Resilience Patterns Configuration¶
Truthound provides resilience patterns to protect against failures in external dependencies like databases, APIs, and message queues.
Overview¶
| Pattern | Purpose | Use Case |
|---|---|---|
| Circuit Breaker | Prevent cascading failures | External APIs, databases |
| Retry | Recover from transient failures | Network issues, timeouts |
| Bulkhead | Isolate resources | Connection pools, thread pools |
| Rate Limiter | Control request rate | API rate limits, quotas |
CircuitBreakerConfig¶
Prevents cascading failures by monitoring error rates and temporarily stopping requests to failing services.
Configuration¶
from truthound.common.resilience import CircuitBreakerConfig
config = CircuitBreakerConfig(
failure_threshold=5, # Failures to open circuit
success_threshold=3, # Successes to close circuit
timeout_seconds=30.0, # Time before half-open
half_open_max_calls=3, # Test calls in half-open state
failure_rate_threshold=50.0, # Failure rate % to open
slow_call_threshold_ms=1000.0, # Slow call definition
slow_call_rate_threshold=50.0, # Slow call % to open
window_size=100, # Measurement window
excluded_exceptions=(), # Exceptions that don't count as failures
record_slow_calls=True, # Whether to track slow calls
)
Parameters¶
| Parameter | Type | Default | Description |
|---|---|---|---|
failure_threshold |
int |
5 |
Number of failures before opening circuit |
success_threshold |
int |
3 |
Number of successes in half-open to close circuit |
timeout_seconds |
float |
30.0 |
Time in open state before transitioning to half-open |
half_open_max_calls |
int |
3 |
Maximum calls allowed in half-open state |
failure_rate_threshold |
float |
50.0 |
Failure rate percentage (0-100) to trigger open |
slow_call_threshold_ms |
float |
1000.0 |
Latency threshold in ms for slow calls |
slow_call_rate_threshold |
float |
50.0 |
Slow call rate percentage (0-100) to trigger open |
window_size |
int |
100 |
Number of calls to track for rate calculations |
excluded_exceptions |
tuple |
() |
Exceptions that don't count as failures |
record_slow_calls |
bool |
True |
Whether to track slow calls |
Circuit States¶
┌──────────────────────────────────────┐
│ │
▼ │
┌───────┐ failure_threshold ┌───────┐
│ CLOSED │ ─────────────────────► │ OPEN │
└───────┘ └───────┘
▲ │
│ │ timeout_seconds
│ ▼
│ success_threshold ┌───────────┐
└───────────────────────── │ HALF-OPEN │
└───────────┘
Presets¶
# Aggressive - opens quickly, recovers slowly
# failure_threshold=3, success_threshold=3, timeout_seconds=60.0, failure_rate_threshold=30.0
config = CircuitBreakerConfig.aggressive()

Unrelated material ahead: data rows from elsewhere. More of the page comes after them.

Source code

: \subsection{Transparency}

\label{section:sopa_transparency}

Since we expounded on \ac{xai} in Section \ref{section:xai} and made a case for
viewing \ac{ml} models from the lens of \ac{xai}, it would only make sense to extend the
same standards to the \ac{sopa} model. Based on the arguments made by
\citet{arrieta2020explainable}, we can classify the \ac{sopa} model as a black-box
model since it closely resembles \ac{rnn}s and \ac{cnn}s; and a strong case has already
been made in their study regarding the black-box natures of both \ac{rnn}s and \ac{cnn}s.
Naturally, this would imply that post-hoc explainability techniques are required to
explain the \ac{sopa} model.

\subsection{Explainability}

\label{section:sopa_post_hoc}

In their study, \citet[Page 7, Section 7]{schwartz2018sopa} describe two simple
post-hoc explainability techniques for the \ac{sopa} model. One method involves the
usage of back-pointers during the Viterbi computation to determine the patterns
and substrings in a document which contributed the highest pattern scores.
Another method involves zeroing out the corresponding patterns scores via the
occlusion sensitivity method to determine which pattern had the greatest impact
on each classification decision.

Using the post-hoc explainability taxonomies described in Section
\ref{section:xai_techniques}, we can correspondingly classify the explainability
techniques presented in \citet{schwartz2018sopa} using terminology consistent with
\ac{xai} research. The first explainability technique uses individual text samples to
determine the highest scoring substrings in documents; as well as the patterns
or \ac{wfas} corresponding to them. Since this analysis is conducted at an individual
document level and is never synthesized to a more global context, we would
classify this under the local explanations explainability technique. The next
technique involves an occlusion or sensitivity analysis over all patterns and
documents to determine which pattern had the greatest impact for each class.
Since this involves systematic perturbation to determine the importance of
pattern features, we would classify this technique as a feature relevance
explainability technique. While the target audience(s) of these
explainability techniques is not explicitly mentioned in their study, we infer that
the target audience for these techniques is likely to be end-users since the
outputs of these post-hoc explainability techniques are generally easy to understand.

# Lenient - tolerates more failures
# failure_threshold=10, success_threshold=1, timeout_seconds=15.0, failure_rate_threshold=80.0
config = CircuitBreakerConfig.lenient()
# Disabled - effectively disabled (high threshold)
# failure_threshold=1_000_000, timeout_seconds=0.1
config = CircuitBreakerConfig.disabled()
# Database optimized
# failure_threshold=5, success_threshold=2, timeout_seconds=30.0, slow_call_threshold_ms=5000.0
config = CircuitBreakerConfig.for_database()
# External API optimized
# failure_threshold=3, success_threshold=2, timeout_seconds=60.0, slow_call_threshold_ms=2000.0
config = CircuitBreakerConfig.for_external_api()
RetryConfig¶
Automatically retries failed operations with configurable backoff strategies.
Configuration¶
from truthound.common.resilience import RetryConfig
config = RetryConfig(
max_attempts=3, # Maximum number of attempts (1 = no retry)
base_delay=0.1, # Base delay in seconds
max_delay=30.0, # Maximum delay cap in seconds
exponential_base=2.0, # Multiplier for exponential backoff
jitter=True, # Whether to add random jitter
jitter_factor=0.5, # Maximum jitter as a fraction (0.0-1.0)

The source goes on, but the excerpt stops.